Deadly force…

May 4, 2021

CBC News – Inayat Singh
2020 already a particularly deadly year for people killed in police encounters, CBC research shows – CBC’s Deadly Force database looks at role of race, mental health in deaths

This report dates from July 2020 but raises several concerns about deadly force used by police and prison guards.  “There were 30 people killed after police used force in Canada in the first half of 2020, which is the full-year average for such deaths over the past 10 years (the deadliest year was 2016, when 40 people were killed). This is according to the Deadly Force database, updated and maintained by the CBC’s own researchers. The database shows Black and Indigenous people are disproportionately represented amongst the victims compared to their share of the overall population.  The data also finds most of those killed in police encounters suffer from mental illness or substance abuse.”   Related article:  The Atlantic – Conor Friedersdorf    The Numbers Tell a Different Story About Police Killings of Minors – Exaggerated narratives could yield misguided policy responses—which would endanger many more kids.   Related article: Blogger Russell Webster (UK)   Surge in number of people dying in prison

Toronto Star – Rosie DiManno
Don’t you dare ask for forgiveness

The link is to an acerbic condemnation of the Ford government for its repeated failure to respond caringly to the crisis of the Covid-19 in the province’s long term care homes.  The commentary is forcefully supported by the recent report of the auditor general.   “Our elders may be beloved to their families, those of us fortunate enough to still have living parents and grandparents. But as a generation, as an age class, they have precious little value.  Warehoused, discarded, abandoned to a pitiless virus and indefensible beadledom.  Don’t you dare ask for forgiveness.”

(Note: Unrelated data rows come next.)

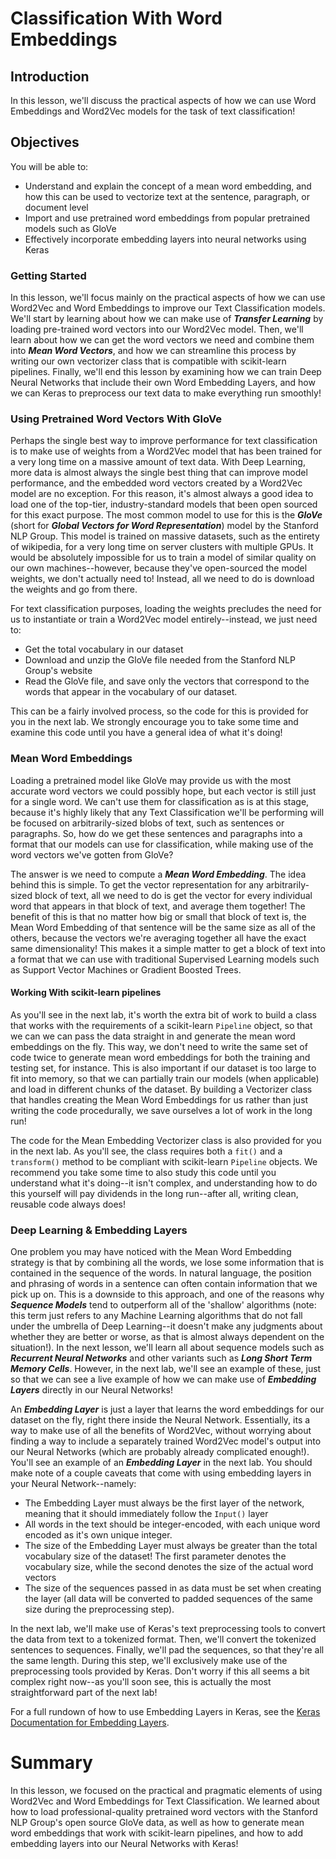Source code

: 
# Classification With Word Embeddings

## Introduction

In this lesson, we'll discuss the practical aspects of how we can use Word Embeddings and Word2Vec models for the task of text classification!


## Objectives

You will be able to:

* Understand and explain the concept of a mean word embedding, and how this can be used to vectorize text at the sentence, paragraph, or document level
* Import and use pretrained word embeddings from popular pretrained models such as GloVe
* Effectively incorporate embedding layers into neural networks using Keras


### Getting Started

In this lesson, we'll focus mainly on the practical aspects of how we can use Word2Vec and Word Embeddings to improve our Text Classification models. We'll start by learning about how we can make use of **_Transfer Learning_** by loading pre-trained word vectors into our Word2Vec model. Then, we'll learn about how we can get the word vectors we need and combine them into **_Mean Word Vectors_**, and how we can streamline this process by writing our own vectorizer class that is compatible with scikit-learn pipelines. Finally, we'll end this lesson by examining how we can train Deep Neural Networks that include their own Word Embedding Layers, and how we can Keras to preprocess our text data to make everything run smoothly!


### Using Pretrained Word Vectors With GloVe

Perhaps the single best way to improve performance for text classification is to make use of weights from a Word2Vec model that has been trained for a very long time on a massive amount of text data. With Deep Learning, more data is almost always the single best thing that can improve model performance, and the embedded word vectors created by a Word2Vec model are no exception. For this reason, it's almost always a good idea to load one of the top-tier, industry-standard models that been open sourced for this exact purpose. The most common model to use for this is the **_GloVe_** (short for **_Global Vectors for Word Representation_**) model by the Stanford NLP Group. This model is trained on massive datasets, such as the entirety of wikipedia, for a very long time on server clusters with multiple GPUs. It would be absolutely impossible for us to train a model of similar quality on our own machines--however, because they've open-sourced the model weights, we don't actually need to! Instead, all we need to do is download the weights and go from there. 

For text classification purposes, loading the weights precludes the need for us to instantiate or train a Word2Vec model entirely--instead, we just need to:

* Get the total vocabulary in our dataset
* Download and unzip the GloVe file needed from the Stanford NLP Group's website
* Read the GloVe file, and save only the vectors that correspond to the words that appear in the vocabulary of our dataset.

This can be a fairly involved process, so the code for this is provided for you in the next lab. We strongly encourage you to take some time and examine this code until you have a general idea of what it's doing!


### Mean Word Embeddings

Loading a pretrained model like GloVe may provide us with the most accurate word vectors we could possibly hope, but each vector is still just for a single word. We can't use them for classification as is at this stage, because it's highly likely that any Text Classification we'll be performing will be focused on arbitrarily-sized blobs of text, such as sentences or paragraphs. So, how do we get these sentences and paragraphs into a format that our models can use for classification, while making use of the word vectors we've gotten from GloVe?

The answer is we need to compute a **_Mean Word Embedding_**. The idea behind this is simple. To get the vector representation for any arbitrarily-sized block of text, all we need to do is get the vector for every individual word that appears in that block of text, and average them together! The benefit of this is that no matter how big or small that block of text is, the Mean Word Embedding of that sentence will be the same size as all of the others, because the vectors we're averaging together all have the exact same dimensionality! This makes it a simple matter to get a block of text into a format that we can use with traditional Supervised Learning models such as Support Vector Machines or Gradient Boosted Trees. 


#### Working With scikit-learn pipelines

As you'll see in the next lab, it's worth the extra bit of work to build a class that works with the requirements of a scikit-learn `Pipeline` object, so that we can we can pass the data straight in and generate the mean word embeddings on the fly. This way, we don't need to write the same set of code twice to generate mean word embeddings for both the training and testing set, for instance. This is also important if our dataset is too large to fit into memory, so that we can partially train our models (when applicable) and load in different chunks of the dataset. By building a Vectorizer class that handles creating the Mean Word Embeddings for us rather than just writing the code procedurally, we save ourselves a lot of work in the long run!

The code for the Mean Embedding Vectorizer class is also provided for you in the next lab. As you'll see, the class requires both a `fit()` and a `transform()` method to be compliant with scikit-learn `Pipeline` objects. We recommend you take some time to also study this code until you understand what it's doing--it isn't complex, and understanding how to do this yourself will pay dividends in the long run--after all, writing clean, reusable code always does!


### Deep Learning & Embedding Layers

One problem you may have noticed with the Mean Word Embedding strategy is that by combining all the words, we lose some information that is contained in the sequence of the words. In natural language, the position and phrasing of words in a sentence can often contain information that we pick up on. This is a downside to this approach, and one of the reasons why **_Sequence Models_** tend to outperform all of the 'shallow' algorithms (note: this term just refers to any Machine Learning algorithms that do not fall under the umbrella of Deep Learning--it doesn't make any judgments about whether they are better or worse, as that is almost always dependent on the situation!). In the next lesson, we'll learn all about sequence models such as **_Recurrent Neural Networks_** and other variants such as **_Long Short Term Memory Cells_**. However, in the next lab, we'll see an example of these, just so that we can see a live example of how we can make use of **_Embedding Layers_** directly in our Neural Networks!

An **_Embedding Layer_** is just a layer that learns the word embeddings for our dataset on the fly, right there inside the Neural Network. Essentially, its a way to make use of all the benefits of Word2Vec, without worrying about finding a way to include a separately trained Word2Vec model's output into our Neural Networks (which are probably already complicated enough!). You'll see an example of an **_Embedding Layer_** in the next lab. You should make note of a couple caveats that come with using embedding layers in your Neural Network--namely:

* The Embedding Layer must always be the first layer of the network, meaning that it should immediately follow the `Input()` layer
* All words in the text should be integer-encoded, with each unique word encoded as it's own unique integer. 
* The size of the Embedding Layer must always be greater than the total vocabulary size of the dataset! The first parameter denotes the vocabulary size, while the second denotes the size of the actual word vectors
* The size of the sequences passed in as data must be set when creating the layer (all data will be converted to padded sequences of the same size during the preprocessing step). 

In the next lab, we'll make use of Keras's text preprocessing tools to convert the data from text to a tokenized format. Then, we'll convert the tokenized sentences to sequences. Finally, we'll pad the sequences, so that they're all the same length. During this step, we'll exclusively make use of the preprocessing tools provided by Keras. Don't worry if this all seems a bit complex right now--as you'll soon see, this is actually the most straightforward part of the next lab!

For a full rundown of how to use Embedding Layers in Keras, see the [Keras Documentation for Embedding Layers](https://keras.io/layers/embeddings/).



# Summary

In this lesson, we focused on the practical and pragmatic elements of using Word2Vec and Word Embeddings for Text Classification. We learned about how to load professional-quality pretrained word vectors with the Stanford NLP Group's open source GloVe data, as well as how to generate mean word embeddings that work with scikit-learn pipelines, and how to add embedding layers into our Neural Networks with Keras!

Globe and Mail – David Pyrooz, Rosemary Ricciardelli and Sandra Bucerius
Jails and prisons remain a hotbed for COVID-19. Vaccinate the people who live or work in them

The link offers combined US / Canada perspective on the response to the Covid-19 impact on people in prisons – prisoners and staff.  “Public health guidelines fall flat in jails and prisons. As incarcerated people live in congregate settings, it is practically impossible to practice physical distancing. While personal protective equipment, such as masks, are generally available to incarcerated people, they would have to be worn non-stop—including at night—to help protect against the disease as most facilities lack proper air circulation.”  The authors insist that the prison time is the punishment for the crime and that no one should suffer death in the unavoidable circumstances of prison.

The Marshall Project (US) Life Inside – Manuja Waldia
Nothing has made me feel more American than going to jail – I was born in D.C. to South Indian parents. But it wasn’t until I had to negotiate the criminal justice system that I fully realized what many Americans of color have to deal with.

The Hartford Correctional Center (HCC) is the place where Waldia was sent, after conviction for driving with a suspended driver’s licence after the misdemeanor conviction.  He was sentenced to 90 days.  His description of the 90 days serves to make anyone wonder ever so pointedly why he was ever jailed at all and what the purpose was, besides some sort of vicarious expiration for the state players  or perhaps more sinister and revenge inspired disruption of personal life.  A fascinating tale…   Related article: ABC News – Don Thompson, Associated Press   76,000 California inmates now eligible for earlier releases – California is giving 76,000 inmates the opportunity to leave prison earlier   Related article: CNN – Melissa Alonzo   A change in California’s corrections system could mean earlier release or parole hearings for some inmates

Associated Press (US) – Colleen Slevin
Use-of-force cases prompt state debates over officer records

Many may be surprised to know that beside the much discussed liability issues around the use of force by US police many states – about 20 at the moment – also have laws that reflect agreements with police unions that individual personnel records will not be made public when a particular officer is accused of excessive force.  The qualified immunity with these restrictions on personal histories often mean that officers who are repeat offenders are not charged and can easily transfer to other police departments without revealing a troubled past.

Elizabeth Fry Society Week – May 3-7
I advocate for human rights because…

Here’s a challenge for you from a well-known defender of women and women’s rights.  EFry was named for a lady from the 18th century who long advocated for women and whose ideals are still honoured today in such groups across the country.  The theme for celebration this year is human rights in Action.